The records |
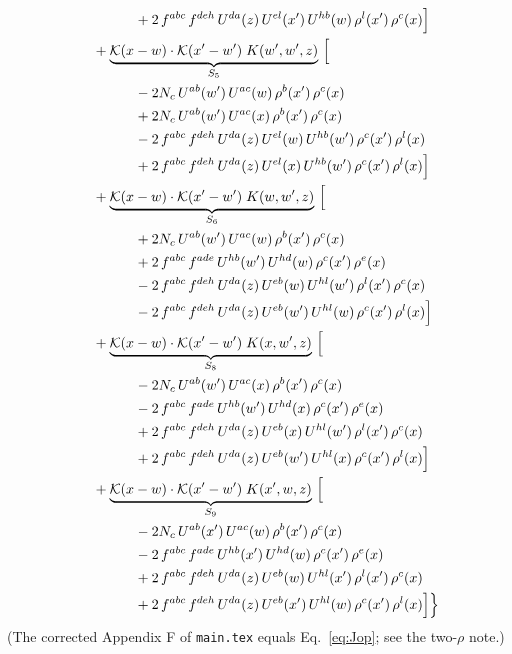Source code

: \documentclass[10pt]{article}
\numberwithin{equation}{section}
\newcommand{\KK}{\mathcal K}
\begin{document}
\begin{align}
&\qquad\qquad +2\,f^{abc}\,f^{deh}\,U^{da}(z)\,U^{el}(x')\,U^{hb}(w)\,\rho^{l}(x')\,\rho^{c}(x)\Big]\notag\\
&\quad +\underbrace{\KK(x-w)\cdot\KK(x'-w')\;K(w',w',z)}_{S_{5}}\,\Big[\notag\\
&\qquad\qquad - 2 N_c\,U^{ab}(w')\,U^{ac}(w)\,\rho^{b}(x')\,\rho^{c}(x)\notag\\
&\qquad\qquad +2 N_c\,U^{ab}(w')\,U^{ac}(x)\,\rho^{b}(x')\,\rho^{c}(x)\notag\\
&\qquad\qquad -2\,f^{abc}\,f^{deh}\,U^{da}(z)\,U^{el}(w)\,U^{hb}(w')\,\rho^{c}(x')\,\rho^{l}(x)\notag\\
&\qquad\qquad +2\,f^{abc}\,f^{deh}\,U^{da}(z)\,U^{el}(x)\,U^{hb}(w')\,\rho^{c}(x')\,\rho^{l}(x)\Big]\notag\\
&\quad +\underbrace{\KK(x-w)\cdot\KK(x'-w')\;K(w,w',z)}_{S_{6}}\,\Big[\notag\\
&\qquad\qquad +2 N_c\,U^{ab}(w')\,U^{ac}(w)\,\rho^{b}(x')\,\rho^{c}(x)\notag\\
&\qquad\qquad +2\,f^{abc}\,f^{ade}\,U^{hb}(w')\,U^{hd}(w)\,\rho^{c}(x')\,\rho^{e}(x)\notag\\
&\qquad\qquad -2\,f^{abc}\,f^{deh}\,U^{da}(z)\,U^{eb}(w)\,U^{hl}(w')\,\rho^{l}(x')\,\rho^{c}(x)\notag\\
&\qquad\qquad -2\,f^{abc}\,f^{deh}\,U^{da}(z)\,U^{eb}(w')\,U^{hl}(w)\,\rho^{c}(x')\,\rho^{l}(x)\Big]\notag\\
&\quad +\underbrace{\KK(x-w)\cdot\KK(x'-w')\;K(x,w',z)}_{S_{8}}\,\Big[\notag\\
&\qquad\qquad - 2 N_c\,U^{ab}(w')\,U^{ac}(x)\,\rho^{b}(x')\,\rho^{c}(x)\notag\\
&\qquad\qquad -2\,f^{abc}\,f^{ade}\,U^{hb}(w')\,U^{hd}(x)\,\rho^{c}(x')\,\rho^{e}(x)\notag\\
&\qquad\qquad +2\,f^{abc}\,f^{deh}\,U^{da}(z)\,U^{eb}(x)\,U^{hl}(w')\,\rho^{l}(x')\,\rho^{c}(x)\notag\\
&\qquad\qquad +2\,f^{abc}\,f^{deh}\,U^{da}(z)\,U^{eb}(w')\,U^{hl}(x)\,\rho^{c}(x')\,\rho^{l}(x)\Big]\notag\\
&\quad +\underbrace{\KK(x-w)\cdot\KK(x'-w')\;K(x',w,z)}_{S_{9}}\,\Big[\notag\\
&\qquad\qquad - 2 N_c\,U^{ab}(x')\,U^{ac}(w)\,\rho^{b}(x')\,\rho^{c}(x)\notag\\
&\qquad\qquad -2\,f^{abc}\,f^{ade}\,U^{hb}(x')\,U^{hd}(w)\,\rho^{c}(x')\,\rho^{e}(x)\notag\\
&\qquad\qquad +2\,f^{abc}\,f^{deh}\,U^{da}(z)\,U^{eb}(w)\,U^{hl}(x')\,\rho^{l}(x')\,\rho^{c}(x)\notag\\
&\qquad\qquad +2\,f^{abc}\,f^{deh}\,U^{da}(z)\,U^{eb}(x')\,U^{hl}(w)\,\rho^{c}(x')\,\rho^{l}(x)\Big]\Big\}\label{eq:Jdecomp}
\end{align}
(The corrected Appendix F of \texttt{main.tex} equals Eq.~\eqref{eq:Jop}; see the two-$\rho$ note.)
\end{document}
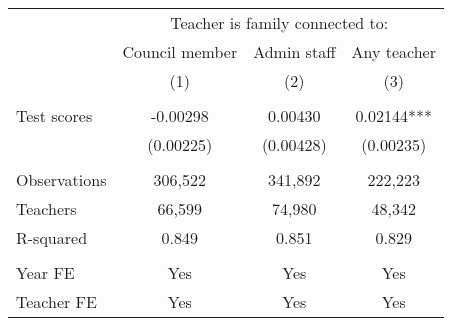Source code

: \setlength{\pdfpagewidth}{8.5in} \setlength{\pdfpageheight}{11in}

\begin{tabular}{lccc} \hline
 & \multicolumn{3}{c}{Teacher is family connected to:} \\
  & Council member & Admin staff & Any teacher \\
 & (1) & (2) & (3) \\
  \hline
  &  &  &  \\
Test scores & -0.00298 & 0.00430 & 0.02144*** \\
 & (0.00225) & (0.00428) & (0.00235) \\
 &  &  &  \\
Observations & 306,522 & 341,892 & 222,223 \\
Teachers & 66,599 & 74,980 & 48,342 \\
R-squared & 0.849 & 0.851 & 0.829 \\
 &  &  &  \\
Year FE & Yes & Yes & Yes \\
 Teacher FE & Yes & Yes & Yes \\ \hline
\end{tabular}


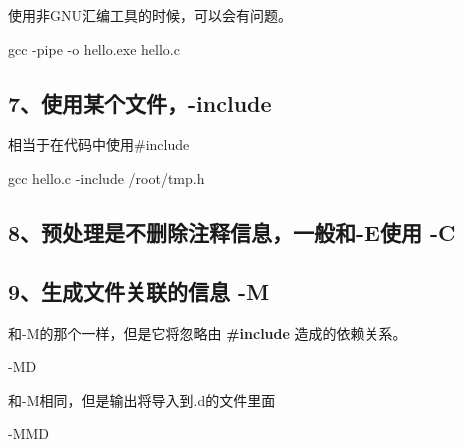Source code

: \documentclass[
]{article}
\newenvironment{Shaded}{}{}
\newcommand{\NormalTok}[1]{#1}
\begin{document}
使用非GNU汇编工具的时候，可以会有问题。

\begin{Shaded}
\begin{Highlighting}[]
\NormalTok{gcc {-}pipe {-}o hello.exe hello.c}
\end{Highlighting}
\end{Shaded}

\hypertarget{7ux4f7fux7528ux67d0ux4e2aux6587ux4ef6-include}{%
\subsection{7、使用某个文件，-include}\label{7ux4f7fux7528ux67d0ux4e2aux6587ux4ef6-include}}

相当于在代码中使用\#include

\begin{Shaded}
\begin{Highlighting}[]
\NormalTok{gcc hello.c {-}include /root/tmp.h}
\end{Highlighting}
\end{Shaded}

\hypertarget{8ux9884ux5904ux7406ux662fux4e0dux5220ux9664ux6ce8ux91caux4fe1ux606fux4e00ux822cux548c-eux4f7fux7528--c}{%
\subsection{8、预处理是不删除注释信息，一般和-E使用
-C}\label{8ux9884ux5904ux7406ux662fux4e0dux5220ux9664ux6ce8ux91caux4fe1ux606fux4e00ux822cux548c-eux4f7fux7528--c}}

\hypertarget{9ux751fux6210ux6587ux4ef6ux5173ux8054ux7684ux4fe1ux606f--m}{%
\subsection{9、生成文件关联的信息
-M}\label{9ux751fux6210ux6587ux4ef6ux5173ux8054ux7684ux4fe1ux606f--m}}

和-M的那个一样，但是它将忽略由 \textbf{\#include} 造成的依赖关系。

\begin{Shaded}
\begin{Highlighting}[]
\NormalTok{{-}MD}
\end{Highlighting}
\end{Shaded}

和-M相同，但是输出将导入到.d的文件里面

\begin{Shaded}
\begin{Highlighting}[]
\NormalTok{{-}MMD}
\end{Highlighting}
\end{Shaded}
\end{document}
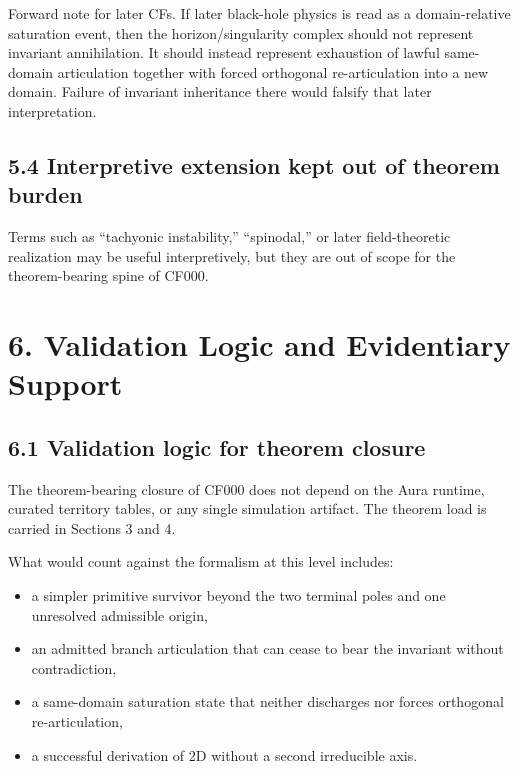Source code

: \documentclass[11pt]{article}
\begin{document}
Forward note for later CFs. If later black-hole physics is read as a domain-relative saturation event, then the horizon/singularity complex should not represent invariant annihilation. It should instead represent exhaustion of lawful same-domain articulation together with forced orthogonal re-articulation into a new domain. Failure of invariant inheritance there would falsify that later interpretation.

\subsection{5.4 Interpretive extension kept out of theorem burden}\label{interpretive-extension-kept-out-of-theorem-burden}

Terms such as ``tachyonic instability,'' ``spinodal,'' or later field-theoretic realization may be useful interpretively, but they are out of scope for the theorem-bearing spine of CF000.

\section{6. Validation Logic and Evidentiary Support}\label{validation-logic-and-evidentiary-support}

\subsection{6.1 Validation logic for theorem closure}\label{validation-logic-for-theorem-closure}

The theorem-bearing closure of CF000 does not depend on the Aura runtime, curated territory tables, or any single simulation artifact. The theorem load is carried in Sections 3 and 4.

What would count against the formalism at this level includes:

\begin{itemize}
\item
  a simpler primitive survivor beyond the two terminal poles and one unresolved admissible origin,
\item
  an admitted branch articulation that can cease to bear the invariant without contradiction,
\item
  a same-domain saturation state that neither discharges nor forces orthogonal re-articulation,
\item
  a successful derivation of 2D without a second irreducible axis.
\end{itemize}
\end{document}
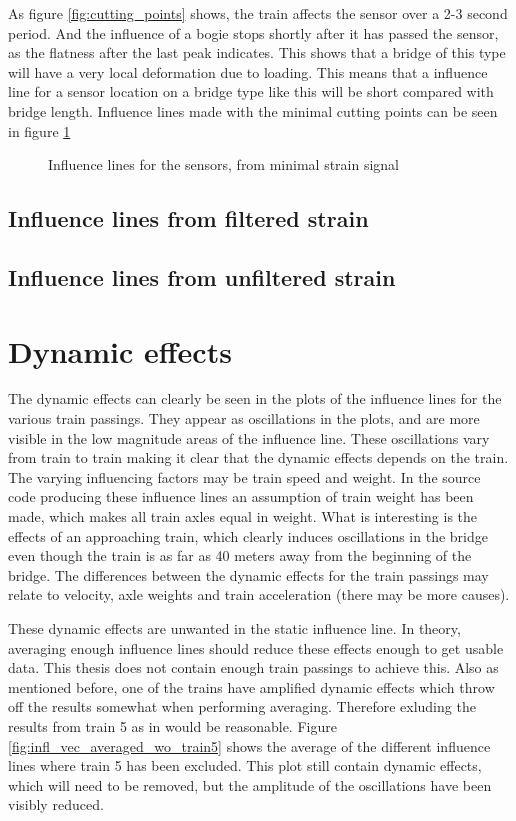 As figure \ref{fig:cutting_points} shows, the train affects the sensor over a 2-3 second period. And the influence of a bogie stops shortly after it has passed the sensor, as the flatness after the last peak indicates. This shows that a bridge of this type will have a very local deformation due to loading. This means that a influence line for a sensor location on a bridge type like this will be short compared with bridge length. Influence lines made with the minimal cutting points can be seen in figure \ref{}

\begin{figure}[H]
	\begin{adjustbox}{center}
		
	\end{adjustbox}
	\caption{Influence lines for the sensors, from minimal strain signal}
	\label{fig:infl_minimal}
\end{figure}
\subsection{Influence lines from filtered strain}

\subsection{Influence lines from unfiltered strain}

\section{Dynamic effects}
The dynamic effects can clearly be seen in the plots of the influence lines for the various train passings. They appear as oscillations in the plots, and are more visible in the low magnitude areas of the influence line. These oscillations vary from train to train making it clear that the dynamic effects depends on the train. The varying influencing factors may be train speed and weight. In the source code producing these influence lines an assumption of train weight has been made, which makes all train axles equal in weight.
What is interesting is the effects of an approaching train, which clearly induces oscillations in the bridge even though the train is as far as 40 meters away from the beginning of the bridge. The differences between the dynamic effects for the train passings may relate to velocity, axle weights and train acceleration (there may be more causes).

These dynamic effects are unwanted in the static influence line. In theory, averaging enough influence lines should reduce these effects enough to get usable data. This thesis does not contain enough train passings to achieve this. Also as mentioned before, one of the trains have amplified dynamic effects which throw off the results somewhat when performing averaging. Therefore exluding the results from train 5 as in would be reasonable. Figure \ref{fig:infl_vec_averaged_wo_train5} shows the average of the different influence lines where train 5 has been excluded. This plot still contain dynamic effects, which will need to be removed, but the amplitude of the oscillations have been visibly reduced.

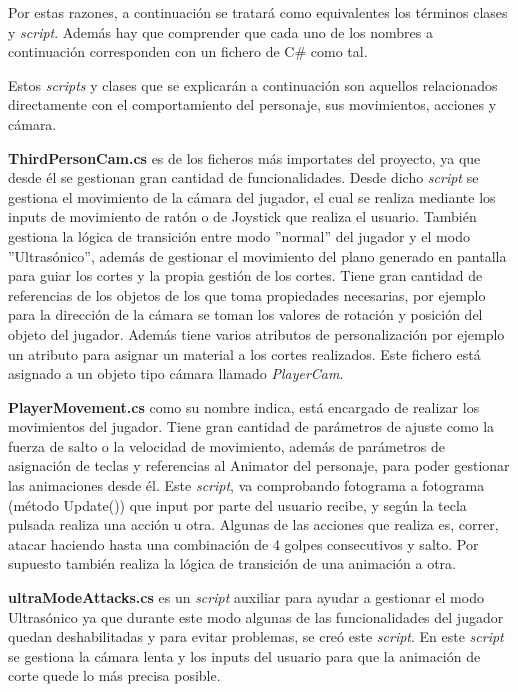 Por estas razones, a continuación se tratará  como equivalentes los términos clases y \textit{script}. Además hay que comprender que cada uno de los nombres a continuación corresponden con un fichero de C\# como tal.

Estos \textit{scripts} y clases que se explicarán a continuación son aquellos relacionados directamente con el comportamiento del personaje, sus movimientos, acciones y cámara.

\textbf{ThirdPersonCam.cs} es de los ficheros más importates del proyecto, ya que desde él se gestionan gran cantidad de funcionalidades. Desde dicho \textit{script} se gestiona el movimiento de la cámara del jugador, el cual se realiza mediante los inputs de movimiento de ratón o de Joystick que realiza el usuario. También gestiona la lógica de transición entre modo ''normal'' del jugador y el modo ''Ultrasónico'', además de gestionar el movimiento del plano generado en pantalla para guiar los cortes y la propia gestión de los cortes. Tiene gran cantidad de referencias de los objetos de los que toma propiedades necesarias, por ejemplo para la dirección de la cámara se toman los valores de rotación y posición del objeto del jugador. Además tiene varios atributos de personalización por ejemplo un atributo para asignar un material a los cortes realizados. Este fichero está asignado a un objeto tipo cámara llamado \textit{PlayerCam}.

\textbf{PlayerMovement.cs} como su nombre indica, está encargado de realizar los movimientos del jugador. Tiene gran cantidad de parámetros de ajuste como la fuerza de salto o la velocidad de movimiento, además de parámetros de asignación de teclas y referencias al Animator del personaje, para poder gestionar las animaciones desde él. Este \textit{script}, va comprobando fotograma a fotograma (método Update()) que input por parte del usuario recibe, y según la tecla pulsada realiza una acción u otra. Algunas de las acciones que realiza es, correr, atacar haciendo hasta una combinación de 4 golpes consecutivos y salto. Por supuesto también realiza la lógica de transición de una animación a otra.

\textbf{ultraModeAttacks.cs} es un \textit{script} auxiliar para ayudar a gestionar el modo Ultrasónico ya que durante este modo algunas de las funcionalidades del jugador quedan deshabilitadas y para evitar problemas, se creó este \textit{script}. En este \textit{script} se gestiona la cámara lenta y los inputs del usuario para que la animación de corte quede lo más precisa posible.

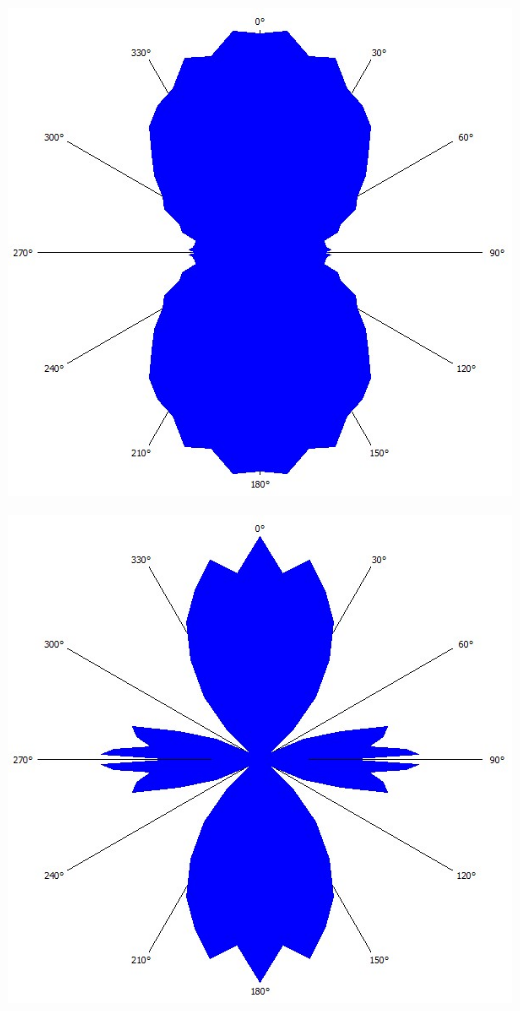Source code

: \documentclass[german,  %
parskip=full,  %
]{scrartcl}
\begin{document}
\begin{minipage}{0.48 \textwidth} \centering
\includegraphics[scale=0.3]{432_Peak_1.jpg}
\end{minipage}
\begin{minipage}{0.48 \textwidth} \centering
\includegraphics[scale=0.3]{432_Peak_2.jpg}
\end{minipage}
\end{document}
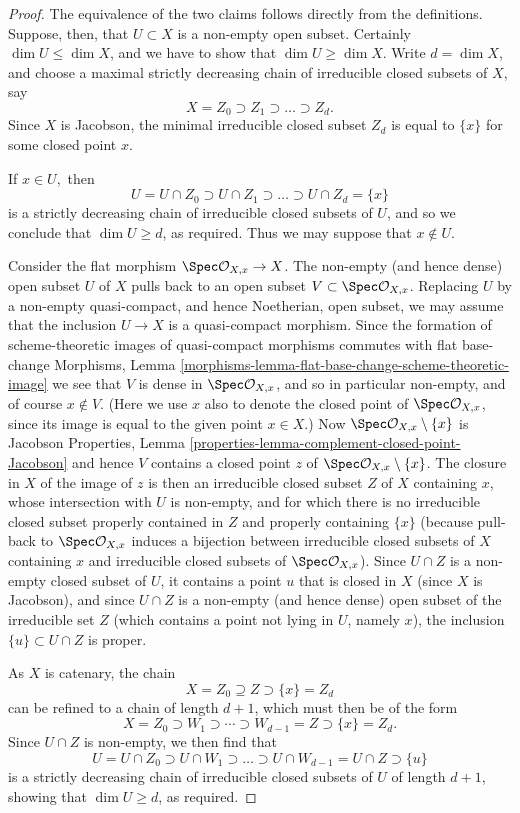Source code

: \begin{proof}
The equivalence of the two claims follows directly from the
definitions.   Suppose, then, that $U\subset X$ is a non-empty open
subset.
Certainly $\dim U \leq \dim X$, and we have to show
that $\dim U \geq \dim X.$
Write $d = \dim X$, and choose a maximal strictly
decreasing chain of irreducible closed subsets
of $X$, say
$$
X = Z_0 \supset Z_1 \supset \dots \supset Z_d.
$$
Since $X$ is Jacobson, the minimal irreducible closed
subset $Z_d$ is equal to $\{x\}$ for some closed
point $x$.

\medskip\noindent
If $x \in U,$ then
$$
U = U \cap Z_0  \supset U\cap Z_1 \supset \dots \supset
U\cap Z_d = \{x\}
$$
is a strictly decreasing chain of irreducible closed
subsets of $U$, and so we conclude that $\dim U \geq d$,
as required.  Thus we may suppose that $x \not\in U.$

\medskip\noindent
Consider the flat morphism $\Spec \mathcal{O}_{X,x} \to X$.
The non-empty (and hence dense) open subset $U$ of $X$
pulls back to an open subset $V \subset \Spec \mathcal{O}_{X,x}$.
Replacing $U$ by a non-empty quasi-compact, and hence
Noetherian, open subset, we may assume that the inclusion
$U \to X$ is a quasi-compact morphism.  Since the
formation of scheme-theoretic images of quasi-compact
morphisms commutes with flat base-change
Morphisms, Lemma
\ref{morphisms-lemma-flat-base-change-scheme-theoretic-image}
we see that $V$ is dense in $\Spec \mathcal{O}_{X,x}$,
and so in particular non-empty,
and of course $x \not\in V.$  (Here we use $x$ also to denote
the closed point of $\Spec \mathcal{O}_{X,x}$, since its image
is equal to the given point $x \in X$.)
Now $\Spec \mathcal{O}_{X,x} \setminus \{x\}$ is Jacobson
Properties, Lemma
\ref{properties-lemma-complement-closed-point-Jacobson}
and hence $V$ contains a closed point $z$
of $\Spec \mathcal{O}_{X,x} \setminus \{x\}$.  The closure
in $X$ of the image of $z$ is then an irreducible
closed subset $Z$ of $X$ containing $x$, whose intersection
with $U$ is non-empty, and
for which there is no irreducible closed
subset properly contained in $Z$
and properly containing $\{x\}$
(because pull-back to $\Spec \mathcal{O}_{X,x}$ induces
a bijection between irreducible closed subsets of $X$
containing $x$ and irreducible closed subsets of $\Spec
\mathcal{O}_{X,x}$).
Since $U \cap Z$ is a non-empty closed subset of $U$,
it contains a point $u$ that is closed in $X$ (since
$X$ is Jacobson), and since $U\cap Z$
is a non-empty (and hence dense) open subset of the irreducible set $Z$
(which contains a point not lying in $U$, namely $x$),
the inclusion $\{u\} \subset U\cap Z$ is proper.

\medskip\noindent
As $X$ is catenary, the chain
$$
X = Z_0 \supseteq Z \supset \{x\} = Z_d
$$
can be refined to a chain of length $d+1$, which must then
be of the form
$$
X = Z_0 \supset W_1 \supset \cdots \supset W_{d-1} = Z \supset \{x\} = Z_d.
$$
Since $U\cap Z$ is non-empty, we then find that
$$
U = U \cap Z_0 \supset U \cap W_1\supset \dots \supset U\cap W_{d-1}
= U\cap Z \supset \{u\}
$$
is a strictly decreasing chain of irreducible closed subsets
of $U$ of length $d+1$, showing that $\dim U \geq d$,
as required.
\end{proof}

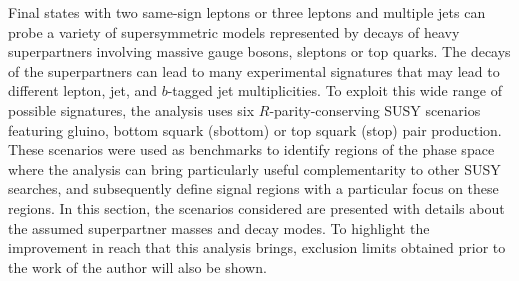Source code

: 
Final states with two same-sign leptons or three leptons and multiple jets can probe a variety of supersymmetric models 
represented by decays of heavy superpartners involving massive gauge bosons, sleptons or top quarks. 
The decays of the superpartners can lead to many experimental signatures that may lead to different lepton, jet, and $b$-tagged jet multiplicities.
To exploit this wide range of possible signatures, the analysis uses six $R$-parity-conserving SUSY scenarios 
featuring gluino, bottom squark (sbottom) or top squark (stop) pair production. 
These scenarios were used as benchmarks to identify regions of the phase space 
where the analysis can bring particularly useful complementarity to other SUSY 
searches, 
and subsequently define signal regions with a particular focus on these 
regions. 
In this section, the scenarios considered are presented with details about 
the assumed superpartner masses and decay modes.  
To highlight the improvement in reach that this analysis brings, exclusion limits obtained prior to the work of the author will also
be shown.

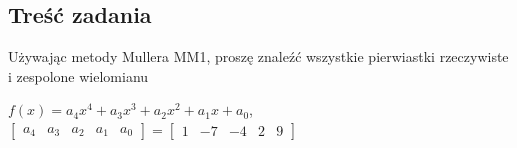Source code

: \documentclass[11pt, oneside]{article}   	%
\begin{document}
\subsection{Treść zadania}
Używając metody Mullera MM1, proszę znaleźć wszystkie pierwiastki rzeczywiste i zespolone wielomianu
\begin{center}
$f(x) = a_{4}x^4+a_{3}x^3+a_{2}x^2+a_{1}x+a_{0}$,  
$
\left[
\begin{array}{ccccc}
       a_{4} & a_{3} & a_{2} & a_{1} & a_{0}
\end{array}
\right]
=
\left[
\begin{array}{ccccc}
       1 & -7 & -4 & 2 & 9
\end{array}
\right]$
\end{center}
\end{document}
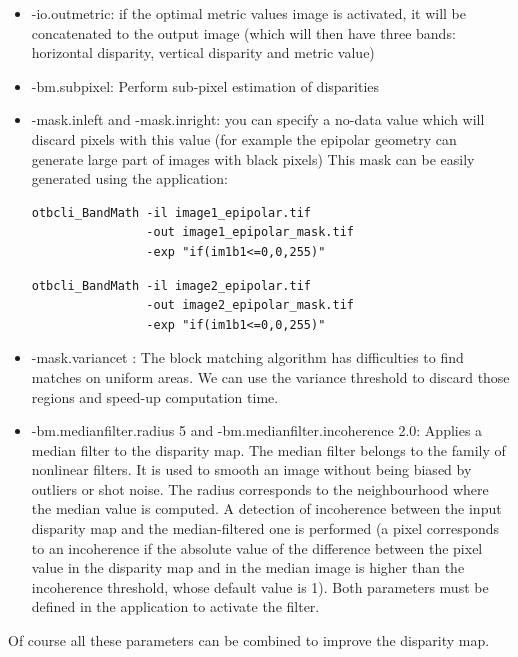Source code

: \begin{itemize}
\item -io.outmetric: if the optimal metric values image is
  activated, it will be concatenated to the output image (which will then
  have three bands: horizontal disparity, vertical disparity and metric value)
\item -bm.subpixel: Perform sub-pixel estimation of disparities
\item -mask.inleft and -mask.inright: you can specify a no-data value which
  will discard pixels with this value (for example the epipolar geometry can
  generate large part of images with black pixels)
  This mask can be easily generated using the  application:

\begin{verbatim}
otbcli_BandMath -il image1_epipolar.tif
                -out image1_epipolar_mask.tif
                -exp "if(im1b1<=0,0,255)"
\end{verbatim}

\begin{verbatim}
otbcli_BandMath -il image2_epipolar.tif
                -out image2_epipolar_mask.tif
                -exp "if(im1b1<=0,0,255)"
\end{verbatim}

\item -mask.variancet : The block matching algorithm has difficulties to find
  matches on uniform areas. We can use the variance threshold to discard those
  regions and speed-up computation time.
\item -bm.medianfilter.radius 5 and -bm.medianfilter.incoherence 2.0: Applies a
  median filter to the disparity map. The median filter belongs to the family of
  nonlinear filters. It is used to smooth an image without being biased by
  outliers or shot noise. The radius corresponds to the neighbourhood where the
  median value is computed. A detection of incoherence between the input
  disparity map and the median-filtered one is performed (a pixel corresponds to an
  incoherence if the absolute value of the difference between the pixel value in
  the disparity map and in the median image is higher than the incoherence
  threshold, whose default value is 1). Both parameters must be defined in the
  application to activate the filter.
\end{itemize}

Of course all these parameters can be combined to improve the disparity map.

About this exercise | Return only the count of lines in the records that hold the word "theoretic".

Answer space | 3